The Quicksand Problem: Why Fighting Your Emotions Makes Them Worse

Nearly every client I work with has the same story, told in different words: "I've tried everything to feel better, and nothing works." They have tried to stop worrying. They have tried to think positively. They have tried to push the sadness down, distract themselves from the anxiety, argue with the intrusive thoughts, or simply wait for the depression to lift. And every strategy has either failed outright or worked for a few hours before the pain returned — often worse than before.

If this sounds familiar, I want you to know two things. First, you are not failing at coping. You are executing a perfectly logical strategy that happens to backfire when applied to internal experiences. Second, understanding why it backfires is one of the most important shifts that can happen in therapy.

The quicksand metaphor captures the problem beautifully.

The Quicksand Principle

If you have ever seen a movie where someone steps into quicksand, you know the conventional wisdom: the more you struggle, the faster you sink. Every instinctive response — thrashing, kicking, pulling one leg up to free it — only drives you deeper. The counterintuitive move, the one that actually works, is to stop struggling. Spread your weight. Lay flat. Let the surface hold you. It goes against every survival instinct you have, but it is the only thing that works.

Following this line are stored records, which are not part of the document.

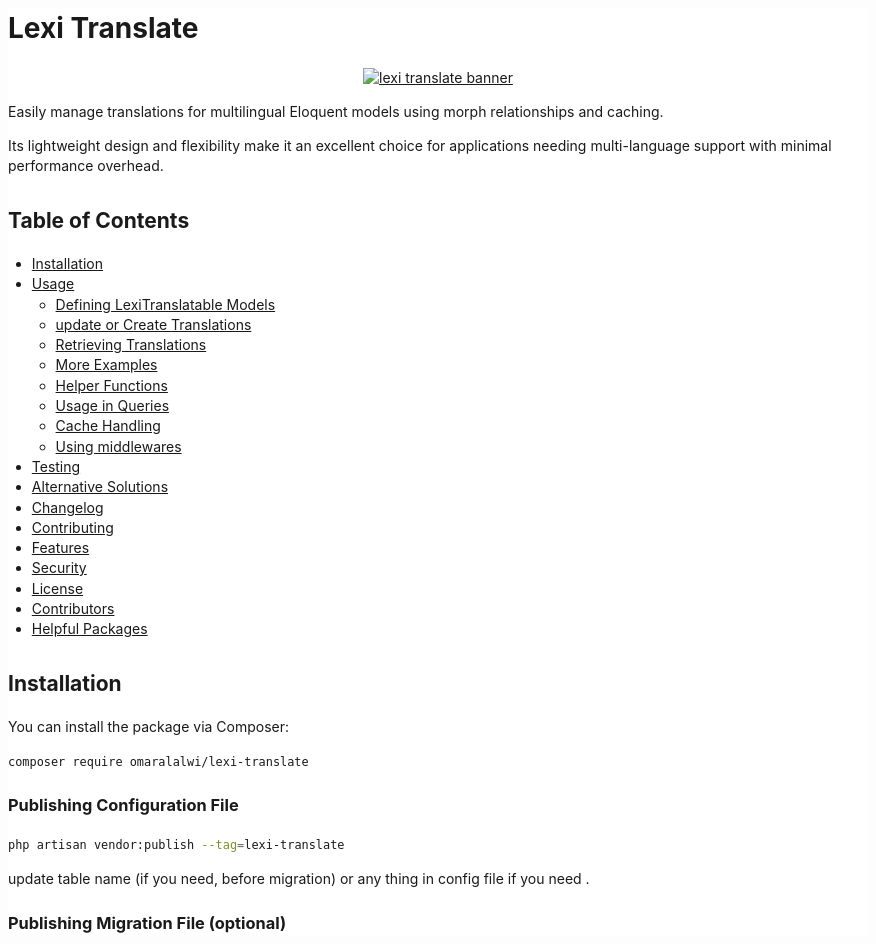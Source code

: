 # Lexi Translate

<p align="center">
  <a href="https://omaralalwi.github.io/lexi-translate" target="_blank">
    <img src="https://raw.githubusercontent.com/omaralalwi/lexi-translate/master/public/images/lexi-translate-banner.jpg" alt="lexi translate banner" width="600">
  </a>
</p>

Easily manage translations for multilingual Eloquent models using morph relationships and caching.

Its lightweight design and flexibility make it an excellent choice for applications needing multi-language support with minimal performance overhead.

## Table of Contents

- [Installation](#installation)
- [Usage](#usage)
  - [Defining LexiTranslatable Models](#defining-lexitranslatable-models)
  - [update or Create Translations](#update-or-Create-translations)
  - [Retrieving Translations](#retrieving-translations)
  - [More Examples](#more-examples)
  - [Helper Functions](#helper-functions)
  - [Usage in Queries](#Usage-in-Queries)
  - [Cache Handling](#cache-handling)
  - [Using middlewares](#using-middlewares-for-locale-management)
- [Testing](#testing)
- [Alternative Solutions](#alternative-solutions)
- [Changelog](#changelog)
- [Contributing](#contributing)
- [Features](#features)
- [Security](#security)
- [License](#license)
- [Contributors](#contributors)
- [Helpful Packages](#helpful-open-source-packages)

## Installation

You can install the package via Composer:

```bash
composer require omaralalwi/lexi-translate
```

### Publishing Configuration File

```bash
php artisan vendor:publish --tag=lexi-translate
```

update table name (if you need, before migration) or any thing in config file if you need .

### Publishing Migration File (optional)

Now consider what happens when a painful emotion shows up — anxiety before a presentation, a wave of sadness on a Sunday evening, a sudden stab of shame triggered by a memory you thought you had put behind you. What do you do?

Most of us do exactly what we would do in quicksand: we struggle. We try to suppress the feeling. We distract ourselves. We pour a drink, scroll through our phones, cancel plans, avoid the situation that triggered it, or launch into an internal argument: "I shouldn't feel this way. What's wrong with me? I need to get over this." Each of these moves is an attempt to escape the emotional experience. And each one, like thrashing in quicksand, tends to make the situation worse.

Why Avoidance Backfires

This is not a matter of willpower or technique. It is a feature of how human minds work.

When you try to avoid a physical danger — say, a dark alley in an unfamiliar city — the avoidance works cleanly. You walk the other way, and the danger is gone from your environment. You no longer have to think about it. Problem solved.

But emotional pain is not a dark alley. It is not located in any particular place in the external world. It exists inside the same mind that is trying to avoid it. And this creates a fundamental problem: in order to avoid a thought, you have to monitor for the presence of the thought, which means you have to hold the thought in mind in order to know whether you are successfully not thinking about it.

This is the white bear problem, named after a well-known series of experiments: when people are asked not to think about a white bear, they think about white bears more frequently than people who were given no instruction at all. The act of trying not to think about something requires you to represent the very thing you are trying to avoid. The suppression instruction becomes a trigger for the experience it was designed to eliminate.

Applied to real emotional pain, the consequences compound. A person with anxiety tries not to feel anxious — and now they are anxious about being anxious. A person with depression tries to push away sadness — and now they feel sadness plus frustration that the sadness won't leave. A person with intrusive thoughts tries to stop the thoughts — and the thoughts accelerate because the monitoring process keeps activating them. Each layer of avoidance adds a new layer of distress on top of the original experience.

The Spreading Net

There is another dimension to this problem that makes it especially difficult: avoidance doesn't stay contained.

When you avoid a painful thought or feeling, you also begin avoiding the things associated with it. If a particular place triggers a painful memory, you stop going there. If a certain topic of conversation triggers anxiety, you steer away from it. If vulnerability triggers shame, you stop being vulnerable. Over time, the territory of avoidance expands. What began as avoiding one specific feeling gradually becomes a way of life — a progressively narrower existence in which more and more situations, people, topics, and experiences are off-limits because they might trigger pain.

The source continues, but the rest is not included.